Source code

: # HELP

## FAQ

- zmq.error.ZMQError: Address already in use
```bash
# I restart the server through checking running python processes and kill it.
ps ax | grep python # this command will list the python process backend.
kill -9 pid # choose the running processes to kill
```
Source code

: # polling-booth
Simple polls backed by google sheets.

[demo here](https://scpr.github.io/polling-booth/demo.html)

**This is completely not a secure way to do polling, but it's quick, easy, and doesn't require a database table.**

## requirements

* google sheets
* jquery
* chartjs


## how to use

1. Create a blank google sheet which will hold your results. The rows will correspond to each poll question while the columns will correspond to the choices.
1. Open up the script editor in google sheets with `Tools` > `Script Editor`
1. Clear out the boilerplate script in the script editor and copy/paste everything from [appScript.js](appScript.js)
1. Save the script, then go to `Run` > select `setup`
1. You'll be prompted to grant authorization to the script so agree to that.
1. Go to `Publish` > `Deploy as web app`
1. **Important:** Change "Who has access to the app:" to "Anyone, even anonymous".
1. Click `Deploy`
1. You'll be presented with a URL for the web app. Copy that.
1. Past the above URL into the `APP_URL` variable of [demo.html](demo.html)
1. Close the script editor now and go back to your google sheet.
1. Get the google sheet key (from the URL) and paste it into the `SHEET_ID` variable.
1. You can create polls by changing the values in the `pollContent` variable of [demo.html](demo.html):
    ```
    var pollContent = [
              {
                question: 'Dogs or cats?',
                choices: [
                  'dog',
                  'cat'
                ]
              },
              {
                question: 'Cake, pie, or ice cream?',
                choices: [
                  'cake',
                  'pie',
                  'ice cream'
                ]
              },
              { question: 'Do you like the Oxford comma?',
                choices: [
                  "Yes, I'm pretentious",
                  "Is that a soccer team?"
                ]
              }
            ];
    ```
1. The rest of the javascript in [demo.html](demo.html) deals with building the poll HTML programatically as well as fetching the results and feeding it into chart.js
========
▶ [Your objective] All of the material should be duplicated exactly.

▶ [Reply to the task]
Source code

: # HELP

## FAQ

- zmq.error.ZMQError: Address already in use
```bash
# I restart the server through checking running python processes and kill it.
ps ax | grep python # this command will list the python process backend.
kill -9 pid # choose the running processes to kill
```
Source code

: # polling-booth
Simple polls backed by google sheets.

[demo here](https://scpr.github.io/polling-booth/demo.html)

**This is completely not a secure way to do polling, but it's quick, easy, and doesn't require a database table.**

## requirements

* google sheets
* jquery
* chartjs


## how to use

1. Create a blank google sheet which will hold your results. The rows will correspond to each poll question while the columns will correspond to the choices.
1. Open up the script editor in google sheets with `Tools` > `Script Editor`
1. Clear out the boilerplate script in the script editor and copy/paste everything from [appScript.js](appScript.js)
1. Save the script, then go to `Run` > select `setup`
1. You'll be prompted to grant authorization to the script so agree to that.
1. Go to `Publish` > `Deploy as web app`
1. **Important:** Change "Who has access to the app:" to "Anyone, even anonymous".
1. Click `Deploy`
1. You'll be presented with a URL for the web app. Copy that.
1. Past the above URL into the `APP_URL` variable of [demo.html](demo.html)
1. Close the script editor now and go back to your google sheet.
1. Get the google sheet key (from the URL) and paste it into the `SHEET_ID` variable.
1. You can create polls by changing the values in the `pollContent` variable of [demo.html](demo.html):
    ```
    var pollContent = [
              {
                question: 'Dogs or cats?',
                choices: [
                  'dog',
                  'cat'
                ]
              },
              {
                question: 'Cake, pie, or ice cream?',
                choices: [
                  'cake',
                  'pie',
                  'ice cream'
                ]
              },
              { question: 'Do you like the Oxford comma?',
                choices: [
                  "Yes, I'm pretentious",
                  "Is that a soccer team?"
                ]
              }
            ];
    ```
1. The rest of the javascript in [demo.html](demo.html) deals with building the poll HTML programatically as well as fetching the results and feeding it into chart.js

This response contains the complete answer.